I wanted to be angry at that little blue car that parks next to the tree right by my driveway on Monday, Wednesday and Friday. It makes it tricky for me to pull out and go the direction I want to. I'm sensitive about my driveway. Somehow my driveway, with my car parked in it, is invisible to some people. They park in front of it blocking me in, and after I search the neighborhood and find the culprit, there is often an excuse, "this street is so crowded, there was nowhere else to park," and I use this as an excuse to be pissed off. I fire off angry comebacks about 'my' driveway, rude behavior, inconvenience (I've even done this with an EMT). Did I mention that I live next door to an assisted living facility? It's a house in my neighborhood and there are some folks in wheelchairs and lots of people cooking and sweeping and many cars coming and going. The people who work there don't block my driveway. They know better.
This morning I sat down at my desk and was checking my email when the tiny blue car pulled up and parked in the non-spot that it barely fits into and I immediately clench my teeth and imagine the minute or so of challenge I will have as I attempt to exit my driveway later this morning. I think about opening my window and yelling, "Hey, that's not a parking spot - do you know how hard that makes my life?"
I peer out the window as the man exits the car. Dark hair, mid forties probably. Neatly dressed and bundled up against the cool January morning air. He quickly walks toward the assisted living and the path toward Grand Avenue, and I lose sight of him. I assume he works on the avenue. I mumble under my breath, and start deleting emails. My preoccupation with the blue car and the man wanes as I ponder, type, delete. Suddenly he is back in my view.

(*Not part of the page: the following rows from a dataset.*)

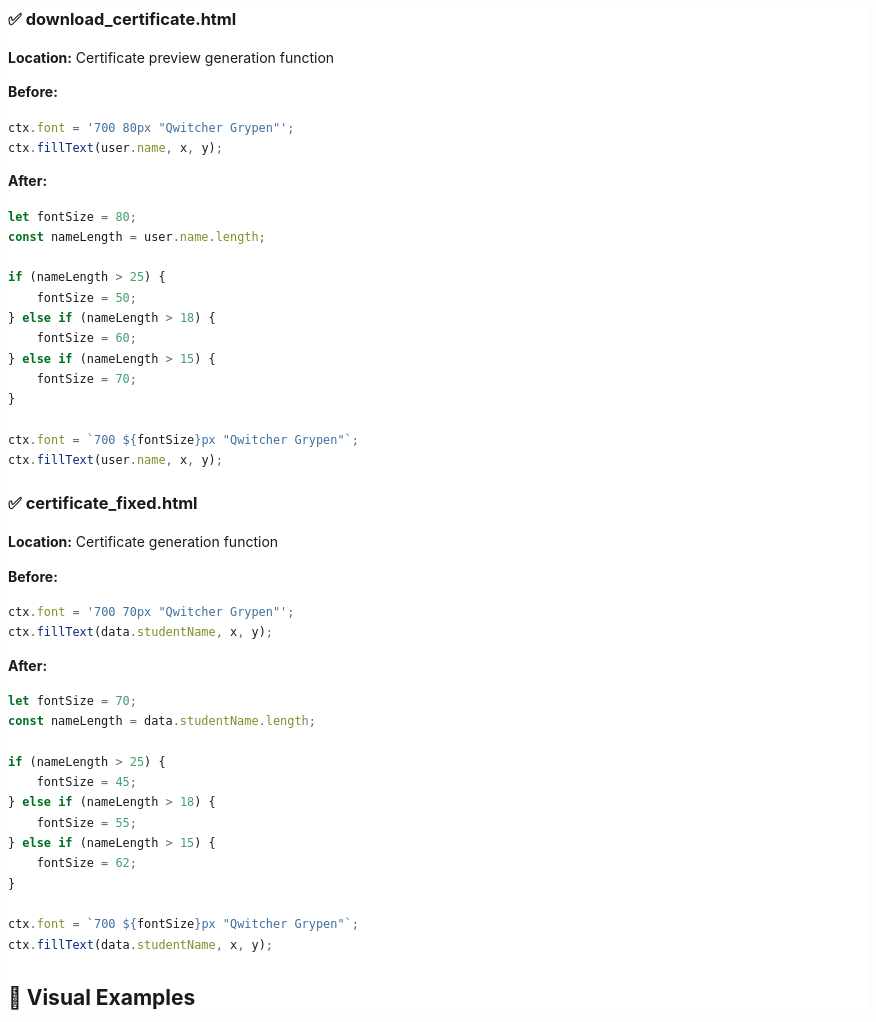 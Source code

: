 ### ✅ download_certificate.html
**Location:** Certificate preview generation function

**Before:**
```javascript
ctx.font = '700 80px "Qwitcher Grypen"';
ctx.fillText(user.name, x, y);
```

**After:**
```javascript
let fontSize = 80;
const nameLength = user.name.length;

if (nameLength > 25) {
    fontSize = 50;
} else if (nameLength > 18) {
    fontSize = 60;
} else if (nameLength > 15) {
    fontSize = 70;
}

ctx.font = `700 ${fontSize}px "Qwitcher Grypen"`;
ctx.fillText(user.name, x, y);
```

### ✅ certificate_fixed.html
**Location:** Certificate generation function

**Before:**
```javascript
ctx.font = '700 70px "Qwitcher Grypen"';
ctx.fillText(data.studentName, x, y);
```

**After:**
```javascript
let fontSize = 70;
const nameLength = data.studentName.length;

if (nameLength > 25) {
    fontSize = 45;
} else if (nameLength > 18) {
    fontSize = 55;
} else if (nameLength > 15) {
    fontSize = 62;
}

ctx.font = `700 ${fontSize}px "Qwitcher Grypen"`;
ctx.fillText(data.studentName, x, y);
```

## 🎨 Visual Examples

Blue car man rushes to his car, opens the passenger door, and grabs a scarf from the seat. He turns and stands for what seems like several minutes and then breaks into a smile. An elderly man with a cane slowly makes his way up the sidewalk. He stops next to blue car man, who kindly touches his shoulder and wraps the scarf gently around the old man's neck. The younger man takes the free hand of his companion and they slowly depart on a morning walk.
I feel a tightening across my solar plexus as I witness this intimate encounter. I feel a pang of guilt, as my dad just moved into an assisted living facility in Ohio, and for reasons I will not elaborate here, I have yet to visit him there, let alone to accompany him on a morning walk.
I stare down at the blue car and notice how drastically my perception has shifted. I am no longer having angry thoughts. I feel a sense of awe. The tender care that blue car man showed his companion has elevated him to hero status in my book. I take a deep breath. Maneuvering out of my driveway on Monday, Wednesday and Friday has forever changed.